Die letzte Band dieses Abends macht dort weiter, wo die „Urban Wedding Band“ begann. Mitreißende Spiellust in eingängiger, gleichwohl vor Ideen sprühender Manier lebt bei der Band Filou“. Das Septett aus Dortmund, das schon als Vorband von „Snarky Puppy“ auf Tour war, bekam unlängst den Future Jazz Award verliehen. In Wulfen ist hörbar, dass bei der jungen Truppe eine große Zukunft denkbar ist mit ihrer zeitlosen Melange aus Funkjazz, 80er-Jahre Fusion, sphärisch seidigen Trompetensoli und satten Keyboards.

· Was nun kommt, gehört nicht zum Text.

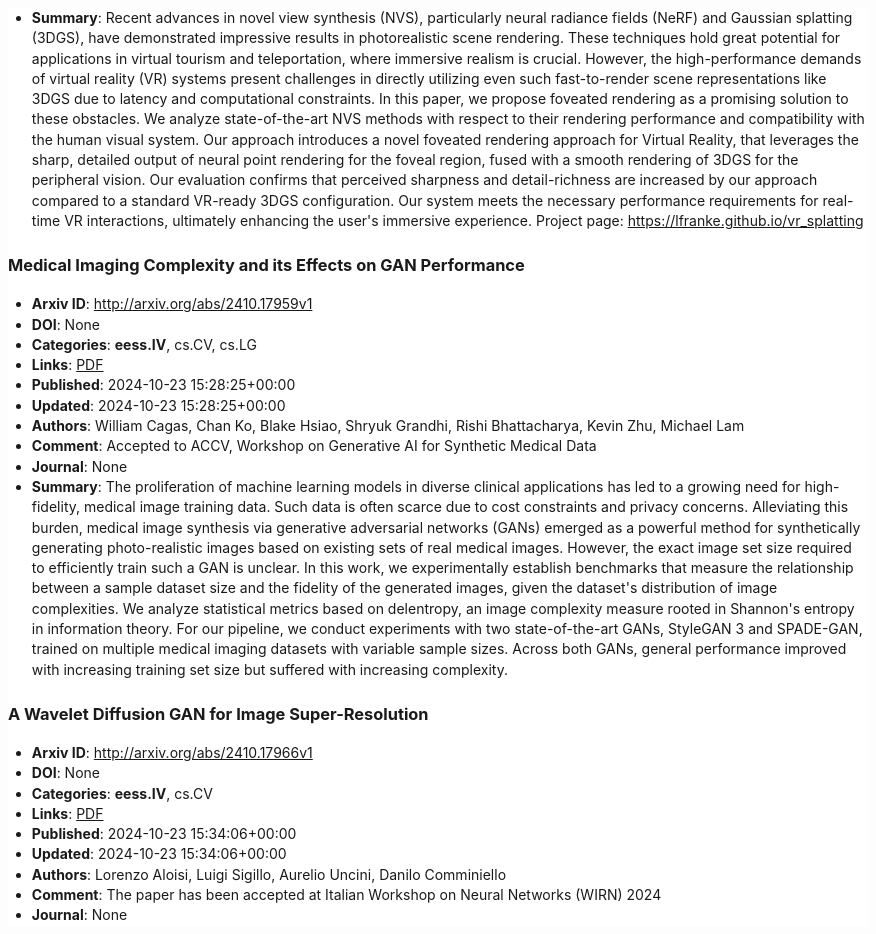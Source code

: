 - **Summary**: Recent advances in novel view synthesis (NVS), particularly neural radiance fields (NeRF) and Gaussian splatting (3DGS), have demonstrated impressive results in photorealistic scene rendering. These techniques hold great potential for applications in virtual tourism and teleportation, where immersive realism is crucial. However, the high-performance demands of virtual reality (VR) systems present challenges in directly utilizing even such fast-to-render scene representations like 3DGS due to latency and computational constraints.   In this paper, we propose foveated rendering as a promising solution to these obstacles. We analyze state-of-the-art NVS methods with respect to their rendering performance and compatibility with the human visual system. Our approach introduces a novel foveated rendering approach for Virtual Reality, that leverages the sharp, detailed output of neural point rendering for the foveal region, fused with a smooth rendering of 3DGS for the peripheral vision.   Our evaluation confirms that perceived sharpness and detail-richness are increased by our approach compared to a standard VR-ready 3DGS configuration. Our system meets the necessary performance requirements for real-time VR interactions, ultimately enhancing the user's immersive experience.   Project page: https://lfranke.github.io/vr_splatting



### Medical Imaging Complexity and its Effects on GAN Performance
- **Arxiv ID**: http://arxiv.org/abs/2410.17959v1
- **DOI**: None
- **Categories**: **eess.IV**, cs.CV, cs.LG
- **Links**: [PDF](http://arxiv.org/pdf/2410.17959v1)
- **Published**: 2024-10-23 15:28:25+00:00
- **Updated**: 2024-10-23 15:28:25+00:00
- **Authors**: William Cagas, Chan Ko, Blake Hsiao, Shryuk Grandhi, Rishi Bhattacharya, Kevin Zhu, Michael Lam
- **Comment**: Accepted to ACCV, Workshop on Generative AI for Synthetic Medical
  Data
- **Journal**: None
- **Summary**: The proliferation of machine learning models in diverse clinical applications has led to a growing need for high-fidelity, medical image training data. Such data is often scarce due to cost constraints and privacy concerns. Alleviating this burden, medical image synthesis via generative adversarial networks (GANs) emerged as a powerful method for synthetically generating photo-realistic images based on existing sets of real medical images. However, the exact image set size required to efficiently train such a GAN is unclear. In this work, we experimentally establish benchmarks that measure the relationship between a sample dataset size and the fidelity of the generated images, given the dataset's distribution of image complexities. We analyze statistical metrics based on delentropy, an image complexity measure rooted in Shannon's entropy in information theory. For our pipeline, we conduct experiments with two state-of-the-art GANs, StyleGAN 3 and SPADE-GAN, trained on multiple medical imaging datasets with variable sample sizes. Across both GANs, general performance improved with increasing training set size but suffered with increasing complexity.



### A Wavelet Diffusion GAN for Image Super-Resolution
- **Arxiv ID**: http://arxiv.org/abs/2410.17966v1
- **DOI**: None
- **Categories**: **eess.IV**, cs.CV
- **Links**: [PDF](http://arxiv.org/pdf/2410.17966v1)
- **Published**: 2024-10-23 15:34:06+00:00
- **Updated**: 2024-10-23 15:34:06+00:00
- **Authors**: Lorenzo Aloisi, Luigi Sigillo, Aurelio Uncini, Danilo Comminiello
- **Comment**: The paper has been accepted at Italian Workshop on Neural Networks
  (WIRN) 2024
- **Journal**: None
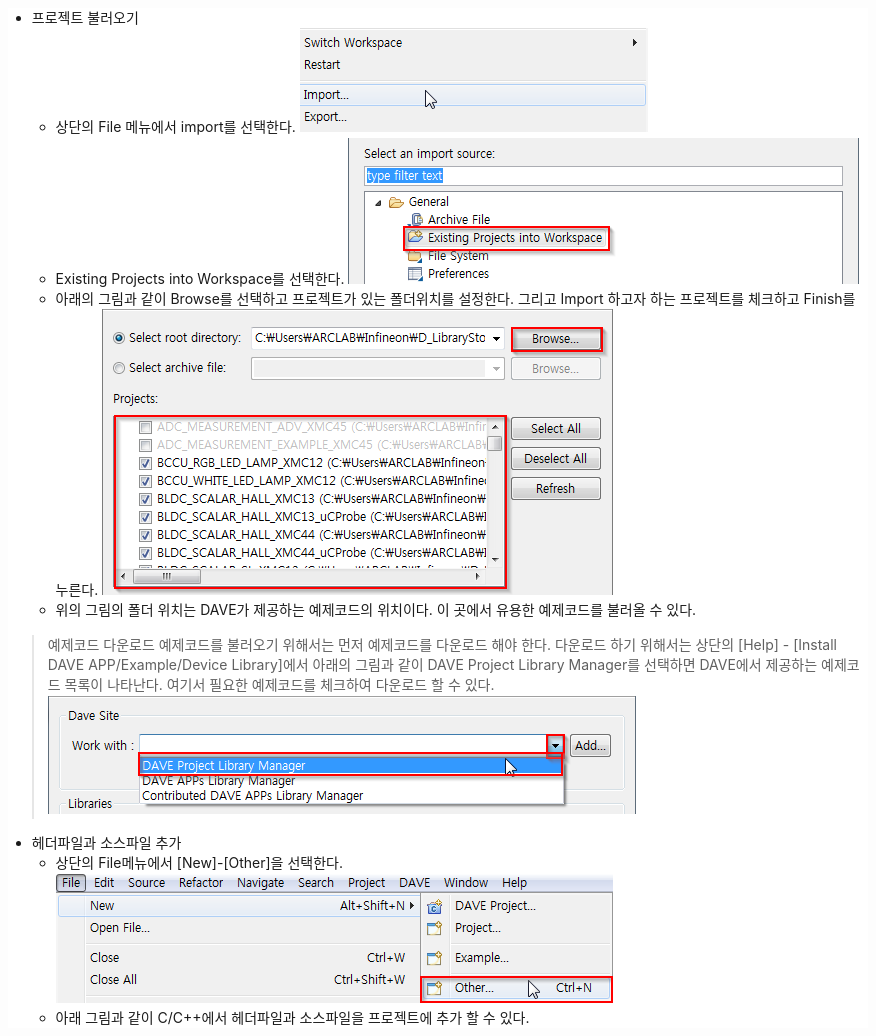 * 프로젝트 불러오기
    - 상단의 File 메뉴에서 import를 선택한다.
  ![DevEnv_ProjectImport0](./images/DevEnv_ProjectImport0.png)
    - Existing Projects into Workspace를 선택한다.
  ![DevEnv_ProjectImport1](./images/DevEnv_ProjectImport1.png)
    - 아래의 그림과 같이 Browse를 선택하고 프로젝트가 있는 폴더위치를 설정한다. 그리고 Import 하고자 하는 프로젝트를 체크하고 Finish를 누른다.
  ![DevEnv_ProjectImport2](./images/DevEnv_ProjectImport2.png)
    - 위의 그림의 폴더 위치는 DAVE가 제공하는 예제코드의 위치이다. 이 곳에서 유용한 예제코드를 불러올 수 있다.

> 예제코드 다운로드
> 예제코드를 불러오기 위해서는 먼저 예제코드를 다운로드 해야 한다. 다운로드 하기 위해서는 상단의 [Help] - [Install DAVE APP/Example/Device Library]에서 아래의 그림과 같이 DAVE Project Library Manager를 선택하면 DAVE에서 제공하는 예제코드 목록이 나타난다. 여기서 필요한 예제코드를 체크하여 다운로드 할 수 있다.
> ![DevEnv_InstallExample](./images/DevEnv_InstallExample.png)


* 헤더파일과 소스파일 추가
    - 상단의 File메뉴에서 [New]-[Other]을 선택한다.
  ![DevEnv_AddHeaderSource0](./images/DevEnv_AddHeaderSource0.png)
    - 아래 그림과 같이 C/C++에서 헤더파일과 소스파일을 프로젝트에 추가 할 수 있다.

So geht der tanzbare Soundtrack für die Nacht.
Schwarz ist die Nacht im Wulfener Gemeinschaftshaus übrigens ganz und gar nicht - sondern schillernd bunt! Bühne und Zuschauerraum sind in optische Wechselbäder mit rotierenden Spots, beweglichen Lichtelementen und immer neuen Farben getaucht. Die ausgefuchste Lichtkunst von Lothar Grabosch macht dies möglich und lässt durch ganz viel optische Pracht die Musik umso intensiver erleben.
Die Mannschaft vom GHW war schließlich begeistert, was da aus ihrer Halle gemacht wurde. Auch der Mitinitiator und Vorsitzende des Fördervereins proGHW, Hannes Schmidt-Domogalla hatte tatkräftig mit angepackt. Ebenso lockte die Veranstaltung viele junge Leute aus der benachbarten Gesamtschule spontan an. Das Angebot an Speisen und Getränke der angegliederten Bar war ebenfalls bestens. Für alle, die laut kleiner Spontanumfrage zum Teil sogar von weiter weg, etwa aus Solingen oder Lüdenscheid angereist waren, gilt jetzt: Unbedingt weitersagen!